- Sundance film poster
- Directed by: Atsuko Hirayanagi
- Written by: Atsuko Hirayanagi
- Produced by: Atsuko Hirayanagi Masumi Soga Ken Natsuhara Perry Loong
- Starring: Kaori Momoi Billy Scott Keiichi Tsuda
- Cinematography: Mitch Arens
- Release date: 2014;
- Running time: 21 minutes
- Countries: Japan Singapore United States
- Language: Japanese

= Oh Lucy! (2014 film) =

Short film by Atsuko Hirayanagi

Oh Lucy! is a 2014 short film directed by Atsuko Hirayanagi. The short film made its world premiere at the 2014 Cannes Film Festival receiving second place in the Cinéfondation. Oh Lucy! has since become Academy Qualified by winning the Best International Short Film Award at the 2015 Flickerfest as well as the Short Film Jury Award: International Fiction at the 2015 Sundance Film Festival.

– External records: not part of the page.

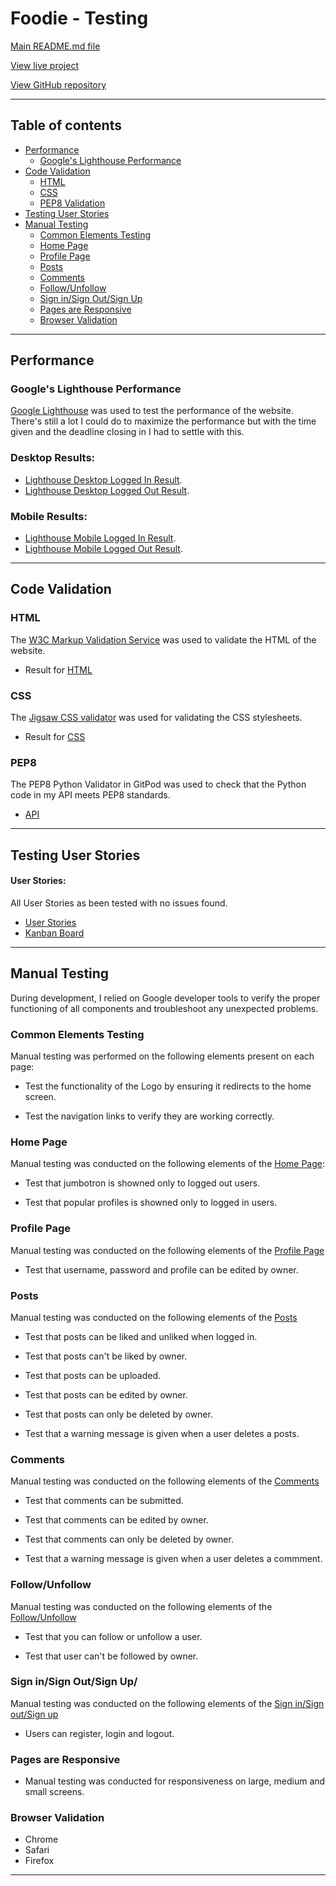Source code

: # Foodie - Testing 

[Main README.md file](/README.md)

[View live project](https://pp5-capell-745fa2049c09.herokuapp.com/)

[View GitHub repository](https://github.com/CharlieApell/project_portfolio_5)

***
## Table of contents
- [Performance](#performance)
  - [Google's Lighthouse Performance](#googles-lighthouse-performance)
- [Code Validation](#code-validation)
  - [HTML](#html)
  - [CSS](#css)
  - [PEP8 Validation](#pep8)
- [Testing User Stories](#Testing-User-Stories)
- [Manual Testing](#Manual-Testing)
    - [Common Elements Testing](#common-elements-testing)
    - [Home Page](#home-page)
    - [Profile Page](#profile-page)
    - [Posts](#posts)
    - [Comments](#comments)
    - [Follow/Unfollow](#followunfollow)
    - [Sign in/Sign Out/Sign Up](#sign-insign-outsign-up)
    - [Pages are Responsive](#pages-are-responsive)
    - [Browser Validation](#Browser-Validation)

***

## Performance

### Google's Lighthouse Performance
[Google Lighthouse](https://developers.google.com/web/tools/lighthouse) was used to test the performance of the website.<br>
There's still a lot I could do to maximize the performance but with the time given and the deadline closing in I had to settle with this.
### Desktop Results:
- [Lighthouse Desktop Logged In Result](./src/assets/testing/lh-loggedin.png).<br>
- [Lighthouse Desktop Logged Out Result](./src/assets/testing/lh-loggedout.png).

### Mobile Results:
- [Lighthouse Mobile Logged In Result](./src/assets/testing/lh-loggedin-m.png).<br>
- [Lighthouse Mobile Logged Out Result](./src/assets/testing/lh-loggedout-m.png).

***

## Code Validation

### HTML
The [W3C Markup Validation Service](https://validator.w3.org/) was used to validate the HTML of the website.
 - Result for [HTML](./src/assets/testing/w3chtml.png)

### CSS
The [Jigsaw CSS validator](https://jigsaw.w3.org/css-validator/) was used for validating the CSS stylesheets.
- Result for [CSS](./src/assets/testing/w3ccss.png)

### PEP8
The PEP8 Python Validator in GitPod was used to check that the Python code in my API meets PEP8 standards.

- [API](./src/assets/testing/pep8.png)

***

## Testing User Stories

#### User Stories:
All User Stories as been tested with no issues found.
- [User Stories](https://github.com/CharlieApell/project_portfolio_5/issues)
- [Kanban Board](https://github.com/users/CharlieApell/projects/7)

***

## Manual Testing

During development, I relied on Google developer tools to verify the proper functioning of all components and troubleshoot any unexpected problems.

### Common Elements Testing
Manual testing was performed on the following elements present on each page:

- Test the functionality of the Logo by ensuring it redirects to the home screen.

- Test the navigation links to verify they are working correctly.

### Home Page
Manual testing was conducted on the following elements of the [Home Page](https://pp5-capell-745fa2049c09.herokuapp.com/):
     
- Test that jumbotron is showned only to logged out users.

- Test that popular profiles is showned only to logged in users.

### Profile Page
Manual testing was conducted on the following elements of the [Profile Page](https://pp5-capell-745fa2049c09.herokuapp.com/)

- Test that username, password and profile can be edited by owner.

### Posts
Manual testing was conducted on the following elements of the [Posts](https://pp5-capell-745fa2049c09.herokuapp.com/)

- Test that posts can be liked and unliked when logged in.

- Test that posts can't be liked by owner.

- Test that posts can be uploaded.

- Test that posts can be edited by owner.

- Test that posts can only be deleted by owner.

- Test that a warning message is given when a user deletes a posts.

### Comments
Manual testing was conducted on the following elements of the [Comments](https://pp5-capell-745fa2049c09.herokuapp.com/)
     
- Test that comments can be submitted.

- Test that comments can be edited by owner.

- Test that comments can only be deleted by owner.

- Test that a warning message is given when a user deletes a commment.

### Follow/Unfollow
Manual testing was conducted on the following elements of the [Follow/Unfollow](https://pp5-capell-745fa2049c09.herokuapp.com/)

- Test that you can follow or unfollow a user.

- Test that user can't be followed by owner.
     
### Sign in/Sign Out/Sign Up/
Manual testing was conducted on the following elements of the [Sign in/Sign out/Sign up](https://pp5-capell-745fa2049c09.herokuapp.com/)

- Users can register, login and logout.

### Pages are Responsive
- Manual testing was conducted for responsiveness on large, medium and small screens.

### Browser Validation
- Chrome
- Safari
- Firefox

***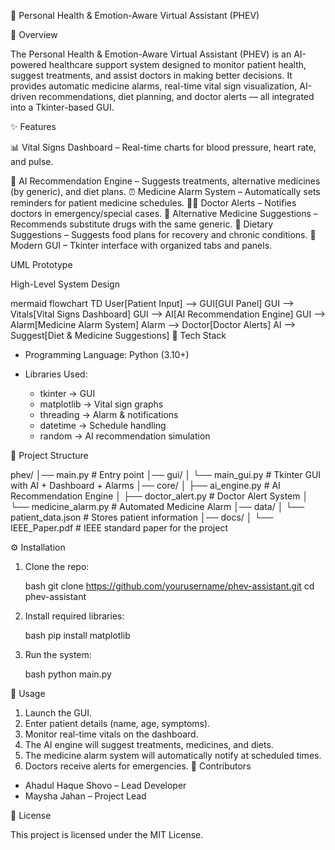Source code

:  🏥 Personal Health & Emotion-Aware Virtual Assistant (PHEV)

 📌 Overview

The Personal Health & Emotion-Aware Virtual Assistant (PHEV) is an AI-powered healthcare support system designed to monitor patient health, suggest treatments, and assist doctors in making better decisions. It provides automatic medicine alarms, real-time vital sign visualization, AI-driven recommendations, diet planning, and doctor alerts — all integrated into a Tkinter-based GUI.


✨ Features

 📊  Vital Signs Dashboard  – Real-time charts for blood pressure, heart rate, and pulse.
 
 🤖 AI Recommendation Engine – Suggests treatments, alternative medicines (by generic), and diet plans.
 ⏰ Medicine Alarm System – Automatically sets reminders for patient medicine schedules.
 👨‍⚕️ Doctor Alerts – Notifies doctors in emergency/special cases.
 💊 Alternative Medicine Suggestions – Recommends substitute drugs with the same generic.
 🥗 Dietary Suggestions – Suggests food plans for recovery and chronic conditions.
  🎨 Modern GUI – Tkinter interface with organized tabs and panels.



 UML Prototype

 High-Level System Design

 mermaid
flowchart TD
    User[Patient Input] --> GUI[GUI Panel]
    GUI --> Vitals[Vital Signs Dashboard]
    GUI --> AI[AI Recommendation Engine]
    GUI --> Alarm[Medicine Alarm System]
    Alarm --> Doctor[Doctor Alerts]
    AI --> Suggest[Diet & Medicine Suggestions]
🚀 Tech Stack

* Programming Language: Python (3.10+)
* Libraries Used:

  * tkinter → GUI
  * matplotlib → Vital sign graphs
  * threading → Alarm & notifications
  * datetime → Schedule handling
  * random → AI recommendation simulation



 📂 Project Structure


phev/
│── main.py                 # Entry point
│── gui/
│   └──  main_gui.py         # Tkinter GUI with AI + Dashboard + Alarms
│── core/
│   ├── ai_engine.py        # AI Recommendation Engine
│   ├── doctor_alert.py     # Doctor Alert System
│   └── medicine_alarm.py   # Automated Medicine Alarm
│── data/
│   └── patient_data.json   # Stores patient information
│── docs/
│   └── IEEE_Paper.pdf      # IEEE standard paper for the project



 ⚙️ Installation

1. Clone the repo:

   bash
   git clone https://github.com/yourusername/phev-assistant.git
   cd phev-assistant
  
2. Install required libraries:

    bash
   pip install matplotlib
   
3. Run the system:

   bash
   python main.py
  



 📌 Usage

1. Launch the GUI.
2. Enter patient details (name, age, symptoms).
3. Monitor real-time vitals on the dashboard.
4. The AI engine will suggest treatments, medicines, and diets.
5. The medicine alarm system will automatically notify at scheduled times.
6. Doctors receive alerts for emergencies.
 👥 Contributors

* Ahadul Haque Shovo – Lead Developer
* Maysha Jahan – Project Lead

 📜 License

This project is licensed under the MIT License.


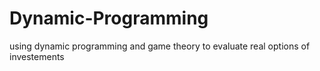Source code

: # Dynamic-Programming

using dynamic programming and game theory to evaluate real options of investements
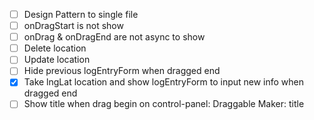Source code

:   * [ ] Design Pattern to single file
  * [ ] onDragStart is not show
  * [ ] onDrag & onDragEnd are not async to show
  * [ ] Delete location
  * [ ] Update location
  * [ ] Hide previous logEntryForm when dragged end
  * [x] Take lngLat location and show logEntryForm to input new info when dragged end
  * [ ] Show title when drag begin on control-panel: Draggable Maker: title

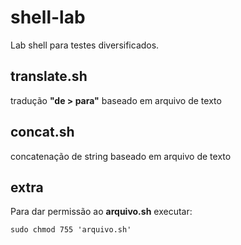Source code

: # shell-lab

Lab shell para testes diversificados.

## translate.sh
tradução **"de > para"** baseado em arquivo de texto

## concat.sh
concatenação de string baseado em arquivo de texto

## extra
Para dar permissão ao **arquivo.sh** executar:

``
sudo chmod 755 'arquivo.sh'
``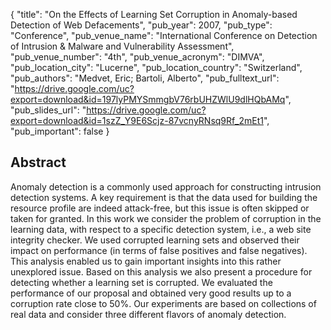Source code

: {
  "title": "On the Effects of Learning Set Corruption in Anomaly-based Detection of Web Defacements",
  "pub_year": 2007,
  "pub_type": "Conference",
  "pub_venue_name": "International Conference on Detection of Intrusion & Malware and Vulnerability Assessment",
  "pub_venue_number": "4th",
  "pub_venue_acronym": "DIMVA",
  "pub_location_city": "Lucerne",
  "pub_location_country": "Switzerland",
  "pub_authors": "Medvet, Eric; Bartoli, Alberto",
  "pub_fulltext_url": "https://drive.google.com/uc?export=download&id=197lyPMYSmmgbV76rbUHZWlU9dlHQbAMq",
  "pub_slides_url": "https://drive.google.com/uc?export=download&id=1szZ_Y9E6Scjz-87vcnyRNsq9Rf_2mEt1",
  "pub_important": false
}

## Abstract
Anomaly detection is a commonly used approach for constructing intrusion detection systems. A key requirement is that the data used for building the resource profile are indeed attack-free, but this issue is often skipped or taken for granted. In this work we consider the problem of corruption in the learning data, with respect to a specific detection system, i.e., a web site integrity checker. We used corrupted learning sets and observed their impact on performance (in terms of false positives and false negatives). This analysis enabled us to gain important insights into this rather unexplored issue. Based on this analysis we also present a procedure for detecting whether a learning set is corrupted. We evaluated the performance of our proposal and obtained very good results up to a corruption rate close to 50\%. Our experiments are based on collections of real data and consider three different flavors of anomaly detection.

Hirayanagi later made the film into a feature film version, released in 2017.

==Synopsis==
Setsuko, a 55-year-old single "office lady" in Tokyo, is given a blonde wig and a new identity, "Lucy", by her young unconventional English instructor. "Lucy" awakens desires Setsuko never knew she had. When the instructor suddenly disappears, Setsuko must come to terms with what remains – herself.

==Awards==

Awards for Oh Lucy!
| Year | Association | Award Category | Status |
| 2015 | Sundance Film Festival | Short Film Jury Award: International Fiction | Won |
| Flickerfest | Best Short Film | Won |
| Chicago International Film Festival | Audience Choice Award for Best Short Film | Won |
| Vail Film Festival | Best Short Film | Won |
| 24FPS International Short Film Festival | Silver Medal | Won |
| Horizon Award | Won |
| Best Director | Won |
| Best Actress (Kaori Momoi) | Won |
| Hell's Half Mile Film & Music Festival | Best Short Film | Won |
| LA Film Festival | Special Jury Mention for Best Actress | Won |
| Tel Aviv International Student Film Festival | Best Director | Won |
| 2014 | Cannes Film Festival | 2nd place (Cinéfondation Category) | Won |
| Toronto International Film Festival | Honorable Mention (Best Short Film) | Won |

==Release==
The short has been shown at over 50 film festivals and is currently touring in theaters as a part of the Sundance Film Festival Award-winning short film tour.